EXERCISE PROMPT -> Write the records out again exactly, leaving no images in.

INFORMATION ->
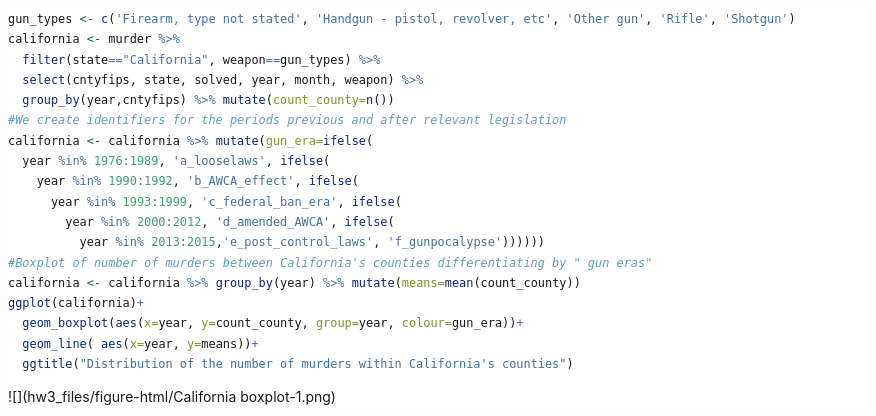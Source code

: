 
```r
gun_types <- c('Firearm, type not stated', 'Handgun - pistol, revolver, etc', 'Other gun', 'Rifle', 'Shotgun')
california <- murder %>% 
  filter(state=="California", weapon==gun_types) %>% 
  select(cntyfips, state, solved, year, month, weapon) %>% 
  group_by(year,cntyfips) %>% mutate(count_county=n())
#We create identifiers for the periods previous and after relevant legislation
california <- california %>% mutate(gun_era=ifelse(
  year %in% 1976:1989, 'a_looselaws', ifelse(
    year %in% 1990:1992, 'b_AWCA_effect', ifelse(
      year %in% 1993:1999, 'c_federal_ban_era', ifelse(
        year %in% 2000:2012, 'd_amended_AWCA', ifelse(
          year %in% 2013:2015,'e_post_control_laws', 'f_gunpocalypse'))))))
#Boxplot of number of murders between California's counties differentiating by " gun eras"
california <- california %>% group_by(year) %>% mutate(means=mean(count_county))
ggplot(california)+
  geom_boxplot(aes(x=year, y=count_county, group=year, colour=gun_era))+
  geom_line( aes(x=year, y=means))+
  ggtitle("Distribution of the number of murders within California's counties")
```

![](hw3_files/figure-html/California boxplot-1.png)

SOLVED PROBLEM ->
Source code

: 
```r
gun_types <- c('Firearm, type not stated', 'Handgun - pistol, revolver, etc', 'Other gun', 'Rifle', 'Shotgun')
california <- murder %>% 
  filter(state=="California", weapon==gun_types) %>% 
  select(cntyfips, state, solved, year, month, weapon) %>% 
  group_by(year,cntyfips) %>% mutate(count_county=n())
#We create identifiers for the periods previous and after relevant legislation
california <- california %>% mutate(gun_era=ifelse(
  year %in% 1976:1989, 'a_looselaws', ifelse(
    year %in% 1990:1992, 'b_AWCA_effect', ifelse(
      year %in% 1993:1999, 'c_federal_ban_era', ifelse(
        year %in% 2000:2012, 'd_amended_AWCA', ifelse(
          year %in% 2013:2015,'e_post_control_laws', 'f_gunpocalypse'))))))
#Boxplot of number of murders between California's counties differentiating by " gun eras"
california <- california %>% group_by(year) %>% mutate(means=mean(count_county))
ggplot(california)+
  geom_boxplot(aes(x=year, y=count_county, group=year, colour=gun_era))+
  geom_line( aes(x=year, y=means))+
  ggtitle("Distribution of the number of murders within California's counties")
```

![](hw3_files/figure-html/California boxplot-1.png)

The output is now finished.